## What is needed
Pick out every line of the entries below where "specific" occurs, and copy those lines.

(Collected data)
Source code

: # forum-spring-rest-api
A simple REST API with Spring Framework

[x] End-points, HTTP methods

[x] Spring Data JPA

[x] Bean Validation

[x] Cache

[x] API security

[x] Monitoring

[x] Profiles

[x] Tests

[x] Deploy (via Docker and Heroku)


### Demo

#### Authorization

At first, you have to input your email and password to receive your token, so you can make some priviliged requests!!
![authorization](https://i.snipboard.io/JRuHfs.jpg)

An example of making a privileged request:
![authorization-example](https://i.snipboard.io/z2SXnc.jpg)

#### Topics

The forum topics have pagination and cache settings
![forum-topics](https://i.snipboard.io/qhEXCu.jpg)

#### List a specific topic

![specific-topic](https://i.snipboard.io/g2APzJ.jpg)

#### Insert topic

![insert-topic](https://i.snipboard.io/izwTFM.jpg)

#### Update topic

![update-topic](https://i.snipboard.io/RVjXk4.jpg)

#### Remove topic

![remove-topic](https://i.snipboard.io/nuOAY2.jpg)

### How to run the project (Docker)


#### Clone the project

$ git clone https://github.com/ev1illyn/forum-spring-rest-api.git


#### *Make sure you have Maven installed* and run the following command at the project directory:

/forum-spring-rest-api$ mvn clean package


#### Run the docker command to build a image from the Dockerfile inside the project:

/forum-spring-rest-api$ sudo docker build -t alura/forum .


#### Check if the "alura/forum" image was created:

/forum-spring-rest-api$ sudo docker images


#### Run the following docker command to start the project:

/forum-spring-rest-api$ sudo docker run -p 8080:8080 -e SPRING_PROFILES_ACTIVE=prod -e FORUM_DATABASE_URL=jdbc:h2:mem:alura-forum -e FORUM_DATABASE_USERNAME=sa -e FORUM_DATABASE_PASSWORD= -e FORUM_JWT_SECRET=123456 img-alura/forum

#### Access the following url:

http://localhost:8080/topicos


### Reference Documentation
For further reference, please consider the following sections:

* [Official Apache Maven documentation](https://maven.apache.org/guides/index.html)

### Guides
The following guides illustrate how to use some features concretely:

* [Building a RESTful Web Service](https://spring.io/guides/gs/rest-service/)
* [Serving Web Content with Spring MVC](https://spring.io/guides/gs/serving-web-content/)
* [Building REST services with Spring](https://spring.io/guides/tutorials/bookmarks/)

## Written response
#### List a specific topic
![specific-topic](https://i.snipboard.io/g2APzJ.jpg)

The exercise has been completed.